Today most bloggers will be writing about the great holidays of Apple Strudel Day, Flip Flop Day, Stewart’s Root Beer Day, and Eat You Vegetables Day, and while they are indeed important days to America, you’ll forgive me if I choose a lesser known one, the Battle of Bunker Hill Day.
You may remember Paul Revere’s Ride or what happened at Lexington and Concord, but the American Revolution really started above Boston on Breed’s Hill. True the Americans and the British collided at Lexington and then Concord, and the British were manhandled on their retreat back to Boston, but if that was where it ended, little would have changed.
As the British retreated into Boston the Americans surrounded them cutting off any movement from the Charlestown Peninsula (where Boston rests) except by sea. General Gage knew he had to break out. He feared little from the rebels, after all he had the finest troops Europe had ever seen under his command.
The break out was to come at Bunker Hill but rebel Colonel William Prescott saw Breed’s Hill, a slightly smaller hill next to Bunker Hill, as a better spot to defend. The attack came on June 17th, 1775.

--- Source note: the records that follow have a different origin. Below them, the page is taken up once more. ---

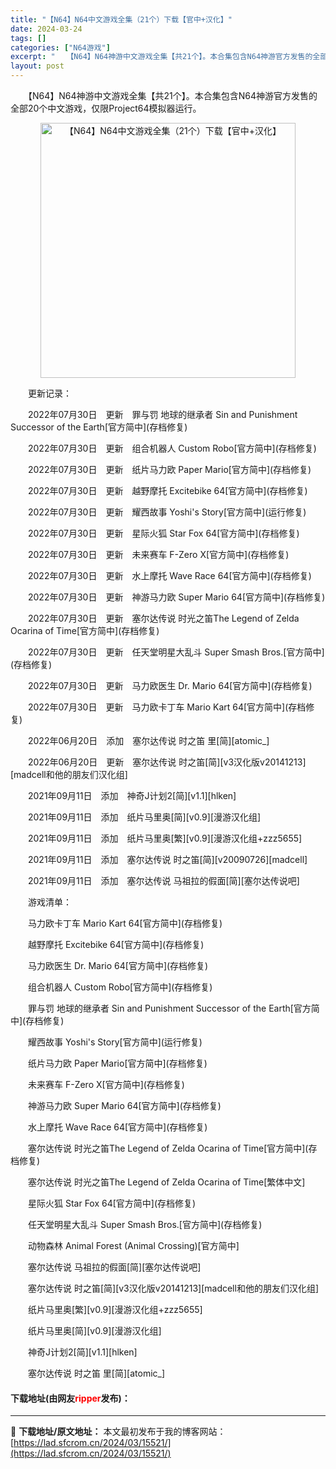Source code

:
 ```yaml
---
title: "【N64】N64中文游戏全集（21个）下载【官中+汉化】"
date: 2024-03-24
tags: []
categories: ["N64游戏"]
excerpt: "　　【N64】N64神游中文游戏全集【共21个】。本合集包含N64神游官方发售的全部20个中文游戏，仅限Project64模拟器运行。 　　更新记录： 　　2022年07月30日　更新　罪与罚 地球的继承者 Sin and Punishment Successor of the Earth[官方简中&hellip;"
layout: post
---
```


 <p>　　【N64】N64神游中文游戏全集【共21个】。本合集包含N64神游官方发售的全部20个中文游戏，仅限Project64模拟器运行。</p> <p align="center"><img align="" border="0" src="https://lad.sfcrom.cn/wp-content/uploads/2024/03/20240324_660033e04c731.webp" width="408" alt="【N64】N64中文游戏全集（21个）下载【官中+汉化】" /></p> <p>　　更新记录：</p> <p>　　2022年07月30日　更新　罪与罚 地球的继承者 Sin and Punishment Successor of the Earth[官方简中](存档修复)</p> <p>　　2022年07月30日　更新　组合机器人 Custom Robo[官方简中](存档修复)</p> <p>　　2022年07月30日　更新　纸片马力欧 Paper Mario[官方简中](存档修复)</p> <p>　　2022年07月30日　更新　越野摩托 Excitebike 64[官方简中](存档修复)</p> <p>　　2022年07月30日　更新　耀西故事 Yoshi&#39;s Story[官方简中](运行修复)</p> <p>　　2022年07月30日　更新　星际火狐 Star Fox 64[官方简中](存档修复)</p> <p>　　2022年07月30日　更新　未来赛车 F-Zero X[官方简中](存档修复)</p> <p>　　2022年07月30日　更新　水上摩托 Wave Race 64[官方简中](存档修复)</p> <p>　　2022年07月30日　更新　神游马力欧 Super Mario 64[官方简中](存档修复)</p> <p>　　2022年07月30日　更新　塞尔达传说 时光之笛The Legend of Zelda Ocarina of Time[官方简中](存档修复)</p> <p>　　2022年07月30日　更新　任天堂明星大乱斗 Super Smash Bros.[官方简中](存档修复)</p> <p>　　2022年07月30日　更新　马力欧医生 Dr. Mario 64[官方简中](存档修复)</p> <p>　　2022年07月30日　更新　马力欧卡丁车 Mario Kart 64[官方简中](存档修复)</p> <p>　　2022年06月20日　添加　塞尔达传说 时之笛 里[简][atomic_]</p> <p>　　2022年06月20日　更新　塞尔达传说 时之笛[简][v3汉化版v20141213][madcell和他的朋友们汉化组]</p> <p>　　2021年09月11日　添加　神奇J计划2[简][v1.1][hlken]</p> <p>　　2021年09月11日　添加　纸片马里奥[简][v0.9][漫游汉化组]</p> <p>　　2021年09月11日　添加　纸片马里奥[繁][v0.9][漫游汉化组+zzz5655]</p> <p>　　2021年09月11日　添加　塞尔达传说 时之笛[简][v20090726][madcell]</p> <p>　　2021年09月11日　添加　塞尔达传说 马祖拉的假面[简][塞尔达传说吧]</p> <p>　　游戏清单：</p> <p>　　马力欧卡丁车 Mario Kart 64[官方简中](存档修复)</p> <p>　　越野摩托 Excitebike 64[官方简中](存档修复)</p> <p>　　马力欧医生 Dr. Mario 64[官方简中](存档修复)</p> <p>　　组合机器人 Custom Robo[官方简中](存档修复)</p> <p>　　罪与罚 地球的继承者 Sin and Punishment Successor of the Earth[官方简中](存档修复)</p> <p>　　耀西故事 Yoshi&#39;s Story[官方简中](运行修复)</p> <p>　　纸片马力欧 Paper Mario[官方简中](存档修复)</p> <p>　　未来赛车 F-Zero X[官方简中](存档修复)</p> <p>　　神游马力欧 Super Mario 64[官方简中](存档修复)</p> <p>　　水上摩托 Wave Race 64[官方简中](存档修复)</p> <p>　　塞尔达传说 时光之笛The Legend of Zelda Ocarina of Time[官方简中](存档修复)</p> <p>　　塞尔达传说 时光之笛The Legend of Zelda Ocarina of Time[繁体中文]</p> <p>　　星际火狐 Star Fox 64[官方简中](存档修复)</p> <p>　　任天堂明星大乱斗 Super Smash Bros.[官方简中](存档修复)</p> <p>　　动物森林 Animal Forest (Animal Crossing)[官方简中]</p> <p>　　塞尔达传说 马祖拉的假面[简][塞尔达传说吧]</p> <p>　　塞尔达传说 时之笛[简][v3汉化版v20141213][madcell和他的朋友们汉化组]</p> <p>　　纸片马里奥[繁][v0.9][漫游汉化组+zzz5655]</p> <p>　　纸片马里奥[简][v0.9][漫游汉化组]</p> <p>　　神奇J计划2[简][v1.1][hlken]</p> <p>　　塞尔达传说 时之笛 里[简][atomic_]</p> <p><h4>下载地址(由网友<font color="red">ripper</font>发布)：</h4></p> 

---
📖 **下载地址/原文地址：** 本文最初发布于我的博客网站：[https://lad.sfcrom.cn/2024/03/15521/](https://lad.sfcrom.cn/2024/03/15521/)
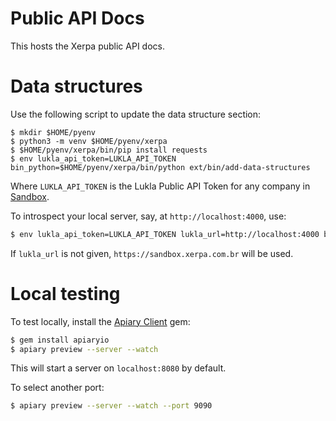 # Public API Docs

This hosts the Xerpa public API docs.

# Data structures

Use the following script to update the data structure section:

```
$ mkdir $HOME/pyenv
$ python3 -m venv $HOME/pyenv/xerpa
$ $HOME/pyenv/xerpa/bin/pip install requests
$ env lukla_api_token=LUKLA_API_TOKEN bin_python=$HOME/pyenv/xerpa/bin/python ext/bin/add-data-structures
```

Where `LUKLA_API_TOKEN` is the Lukla Public API Token for any company in [Sandbox](https://sandbox.xerpa.com.br).

To introspect your local server, say, at `http://localhost:4000`, use:

```bash
$ env lukla_api_token=LUKLA_API_TOKEN lukla_url=http://localhost:4000 bin_python=$HOME/pyenv/xerpa/bin/python ext/bin/add-data-structures
```

If `lukla_url` is not given, `https://sandbox.xerpa.com.br` will be used.

# Local testing

To test locally, install the [Apiary Client](https://github.com/apiaryio/apiary-client) gem:

```bash
$ gem install apiaryio
$ apiary preview --server --watch
```

This will start a server on `localhost:8080` by default.

To select another port:

```bash
$ apiary preview --server --watch --port 9090
```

The British charged once and the rag tag army of the rebels drove them back. Prescott issued his famous command, “Do not fire until you see the whites of their eyes”. A second attack was launched with the same results. Staggered, but not beaten, the British reformed once again and charged with their most determined attack yet and broke the American lines.
However, the British losses were higher than anyone had expected. They drove the Americans back, but not away from Boston. The British retreated back into Boston to tend to their dead and wounded, and the Americans, encouraged by their near defeat of England’s best, closed back in. The siege of Boston began, and the Continental Congress sent George Washington to take command.
The American’s losses were some 300 dead and wounded. So while it may not be as interesting as Flip Flop Day, I think it holds some importance in America’s history.
How to celebrate: Visit Boston if you can. Remember Breed’s Hill and what it meant to our freedom. Fly the flag to show your support for those who led our way.